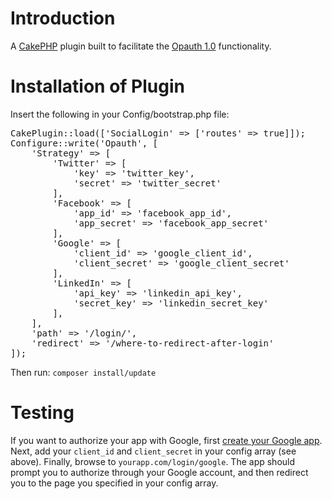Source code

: # Introduction

A [CakePHP](http://cakephp.org) plugin built to facilitate the [Opauth 1.0](http://ceeram.github.io/blog/2013/06/22/opauth-1-dot-0-alpha-arriving-soon/) functionality. 

# Installation of Plugin

Insert the following in your Config/bootstrap.php file:

<pre>CakePlugin::load(['SocialLogin' => ['routes' => true]]);
Configure::write('Opauth', [
	'Strategy' => [
		'Twitter' => [
			'key' => 'twitter_key',
			'secret' => 'twitter_secret'
		],
		'Facebook' => [
			'app_id' => 'facebook_app_id',
			'app_secret' => 'facebook_app_secret'
		],
		'Google' => [
			'client_id' => 'google_client_id',
			'client_secret' => 'google_client_secret'
		],
		'LinkedIn' => [
			'api_key' => 'linkedin_api_key',
			'secret_key' => 'linkedin_secret_key'
		],
	],
	'path' => '/login/',
	'redirect' => '/where-to-redirect-after-login'
]);</pre>

Then run: `composer install/update`

# Testing

If you want to authorize your app with Google, first [create your Google app](https://code.google.com/apis/console/). 
Next, add your `client_id` and `client_secret` in your config array (see above). 
Finally, browse to `yourapp.com/login/google`. The app should prompt you to authorize through your Google account, and then redirect you to the page you specified in your config array.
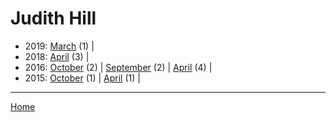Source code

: # Judith Hill

  * 2019: 
      [March](./judith-hill-2019-03.md) (1) | 
  * 2018: 
      [April](./judith-hill-2018-04.md) (3) | 
  * 2016: 
      [October](./judith-hill-2016-10.md) (2) | 
      [September](./judith-hill-2016-09.md) (2) | 
      [April](./judith-hill-2016-04.md) (4) | 
  * 2015: 
      [October](./judith-hill-2015-10.md) (1) | 
      [April](./judith-hill-2015-04.md) (1) | 

----

[Home](../)

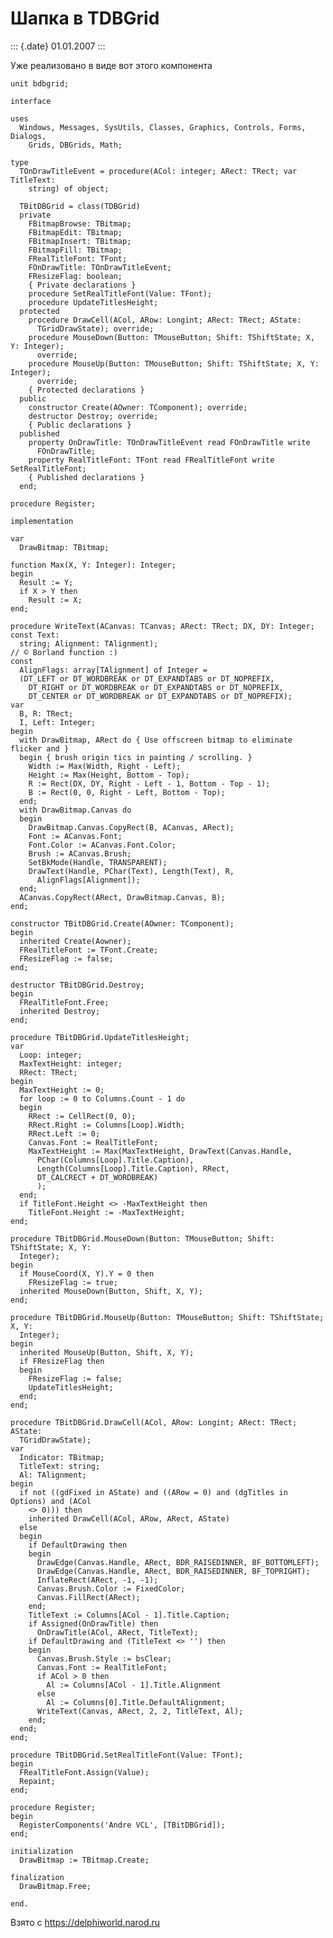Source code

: Шапка в TDBGrid
===============

::: {.date}
01.01.2007
:::

Уже реализовано в виде вот этого компонента

    unit bdbgrid;
     
    interface
     
    uses
      Windows, Messages, SysUtils, Classes, Graphics, Controls, Forms, Dialogs,
        Grids, DBGrids, Math;
     
    type
      TOnDrawTitleEvent = procedure(ACol: integer; ARect: TRect; var TitleText:
        string) of object;
     
      TBitDBGrid = class(TDBGrid)
      private
        FBitmapBrowse: TBitmap;
        FBitmapEdit: TBitmap;
        FBitmapInsert: TBitmap;
        FBitmapFill: TBitmap;
        FRealTitleFont: TFont;
        FOnDrawTitle: TOnDrawTitleEvent;
        FResizeFlag: boolean;
        { Private declarations }
        procedure SetRealTitleFont(Value: TFont);
        procedure UpdateTitlesHeight;
      protected
        procedure DrawCell(ACol, ARow: Longint; ARect: TRect; AState:
          TGridDrawState); override;
        procedure MouseDown(Button: TMouseButton; Shift: TShiftState; X, Y: Integer);
          override;
        procedure MouseUp(Button: TMouseButton; Shift: TShiftState; X, Y: Integer);
          override;
        { Protected declarations }
      public
        constructor Create(AOwner: TComponent); override;
        destructor Destroy; override;
        { Public declarations }
      published
        property OnDrawTitle: TOnDrawTitleEvent read FOnDrawTitle write
          FOnDrawTitle;
        property RealTitleFont: TFont read FRealTitleFont write SetRealTitleFont;
        { Published declarations }
      end;
     
    procedure Register;
     
    implementation
     
    var
      DrawBitmap: TBitmap;
     
    function Max(X, Y: Integer): Integer;
    begin
      Result := Y;
      if X > Y then
        Result := X;
    end;
     
    procedure WriteText(ACanvas: TCanvas; ARect: TRect; DX, DY: Integer; const Text:
      string; Alignment: TAlignment);
    // © Borland function :)
    const
      AlignFlags: array[TAlignment] of Integer =
      (DT_LEFT or DT_WORDBREAK or DT_EXPANDTABS or DT_NOPREFIX,
        DT_RIGHT or DT_WORDBREAK or DT_EXPANDTABS or DT_NOPREFIX,
        DT_CENTER or DT_WORDBREAK or DT_EXPANDTABS or DT_NOPREFIX);
    var
      B, R: TRect;
      I, Left: Integer;
    begin
      with DrawBitmap, ARect do { Use offscreen bitmap to eliminate flicker and }
      begin { brush origin tics in painting / scrolling. }
        Width := Max(Width, Right - Left);
        Height := Max(Height, Bottom - Top);
        R := Rect(DX, DY, Right - Left - 1, Bottom - Top - 1);
        B := Rect(0, 0, Right - Left, Bottom - Top);
      end;
      with DrawBitmap.Canvas do
      begin
        DrawBitmap.Canvas.CopyRect(B, ACanvas, ARect);
        Font := ACanvas.Font;
        Font.Color := ACanvas.Font.Color;
        Brush := ACanvas.Brush;
        SetBkMode(Handle, TRANSPARENT);
        DrawText(Handle, PChar(Text), Length(Text), R,
          AlignFlags[Alignment]);
      end;
      ACanvas.CopyRect(ARect, DrawBitmap.Canvas, B);
    end;
     
    constructor TBitDBGrid.Create(AOwner: TComponent);
    begin
      inherited Create(Aowner);
      FRealTitleFont := TFont.Create;
      FResizeFlag := false;
    end;
     
    destructor TBitDBGrid.Destroy;
    begin
      FRealTitleFont.Free;
      inherited Destroy;
    end;
     
    procedure TBitDBGrid.UpdateTitlesHeight;
    var
      Loop: integer;
      MaxTextHeight: integer;
      RRect: TRect;
    begin
      MaxTextHeight := 0;
      for loop := 0 to Columns.Count - 1 do
      begin
        RRect := CellRect(0, 0);
        RRect.Right := Columns[Loop].Width;
        RRect.Left := 0;
        Canvas.Font := RealTitleFont;
        MaxTextHeight := Max(MaxTextHeight, DrawText(Canvas.Handle,
          PChar(Columns[Loop].Title.Caption),
          Length(Columns[Loop].Title.Caption), RRect,
          DT_CALCRECT + DT_WORDBREAK)
          );
      end;
      if TitleFont.Height <> -MaxTextHeight then
        TitleFont.Height := -MaxTextHeight;
    end;
     
    procedure TBitDBGrid.MouseDown(Button: TMouseButton; Shift: TShiftState; X, Y:
      Integer);
    begin
      if MouseCoord(X, Y).Y = 0 then
        FResizeFlag := true;
      inherited MouseDown(Button, Shift, X, Y);
    end;
     
    procedure TBitDBGrid.MouseUp(Button: TMouseButton; Shift: TShiftState; X, Y:
      Integer);
    begin
      inherited MouseUp(Button, Shift, X, Y);
      if FResizeFlag then
      begin
        FResizeFlag := false;
        UpdateTitlesHeight;
      end;
    end;
     
    procedure TBitDBGrid.DrawCell(ACol, ARow: Longint; ARect: TRect; AState:
      TGridDrawState);
    var
      Indicator: TBitmap;
      TitleText: string;
      Al: TAlignment;
    begin
      if not ((gdFixed in AState) and ((ARow = 0) and (dgTitles in Options) and (ACol
        <> 0))) then
        inherited DrawCell(ACol, ARow, ARect, AState)
      else
      begin
        if DefaultDrawing then
        begin
          DrawEdge(Canvas.Handle, ARect, BDR_RAISEDINNER, BF_BOTTOMLEFT);
          DrawEdge(Canvas.Handle, ARect, BDR_RAISEDINNER, BF_TOPRIGHT);
          InflateRect(ARect, -1, -1);
          Canvas.Brush.Color := FixedColor;
          Canvas.FillRect(ARect);
        end;
        TitleText := Columns[ACol - 1].Title.Caption;
        if Assigned(OnDrawTitle) then
          OnDrawTitle(ACol, ARect, TitleText);
        if DefaultDrawing and (TitleText <> '') then
        begin
          Canvas.Brush.Style := bsClear;
          Canvas.Font := RealTitleFont;
          if ACol > 0 then
            Al := Columns[ACol - 1].Title.Alignment
          else
            Al := Columns[0].Title.DefaultAlignment;
          WriteText(Canvas, ARect, 2, 2, TitleText, Al);
        end;
      end;
    end;
     
    procedure TBitDBGrid.SetRealTitleFont(Value: TFont);
    begin
      FRealTitleFont.Assign(Value);
      Repaint;
    end;
     
    procedure Register;
    begin
      RegisterComponents('Andre VCL', [TBitDBGrid]);
    end;
     
    initialization
      DrawBitmap := TBitmap.Create;
     
    finalization
      DrawBitmap.Free;
     
    end.

Взято с <https://delphiworld.narod.ru>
+ + + + +
## EXERCISE REQUIREMENTS
Report each line of the material in which the string "Longint" occurs.

## ANSWER BOX
        procedure DrawCell(ACol, ARow: Longint; ARect: TRect; AState:
    procedure TBitDBGrid.DrawCell(ACol, ARow: Longint; ARect: TRect; AState:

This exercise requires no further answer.